- Dataset entries -
================

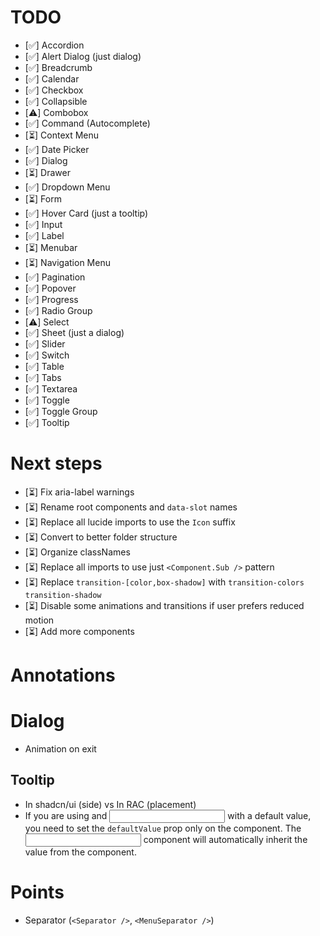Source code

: # TODO

- [✅] Accordion
- [✅] Alert Dialog (just dialog)
- [✅] Breadcrumb
- [✅] Calendar
- [✅] Checkbox
- [✅] Collapsible
- [⚠️] Combobox
- [✅] Command (Autocomplete)
- [⏳] Context Menu
- [✅] Date Picker
- [✅] Dialog
- [⏳] Drawer
- [✅] Dropdown Menu
- [⏳] Form
- [✅] Hover Card (just a tooltip)
- [✅] Input
- [✅] Label
- [⏳] Menubar
- [⏳] Navigation Menu
- [✅] Pagination
- [✅] Popover
- [✅] Progress
- [✅] Radio Group
- [⚠️] Select
- [✅] Sheet (just a dialog)
- [✅] Slider
- [✅] Switch
- [✅] Table
- [✅] Tabs
- [✅] Textarea
- [✅] Toggle
- [✅] Toggle Group
- [✅] Tooltip

# Next steps

- [⏳] Fix aria-label warnings
- [⏳] Rename root components and `data-slot` names
- [⏳] Replace all lucide imports to use the `Icon` suffix
- [⏳] Convert to better folder structure
- [⏳] Organize classNames
- [⏳] Replace all imports to use just `<Component.Sub />` pattern
- [⏳] Replace `transition-[color,box-shadow]` with `transition-colors transition-shadow`
- [⏳] Disable some animations and transitions if user prefers reduced motion
- [⏳] Add more components

# Annotations

# Dialog

- Animation on exit

## Tooltip

- In shadcn/ui (side) vs In RAC (placement)
- If you are using <Textfield /> and <Input /> with a default value, you need to set the `defaultValue` prop only on the <Textfield /> component. The <Input /> component will automatically inherit the value from the <Textfield /> component.

# Points

- Separator (`<Separator />`, `<MenuSeparator />`)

================

- Description of the task -
Among the lines above, find those with the string "just" and copy them.

- Written answer -
- [✅] Alert Dialog (just dialog)
- [✅] Hover Card (just a tooltip)
- [✅] Sheet (just a dialog)
- [⏳] Replace all imports to use just `<Component.Sub />` pattern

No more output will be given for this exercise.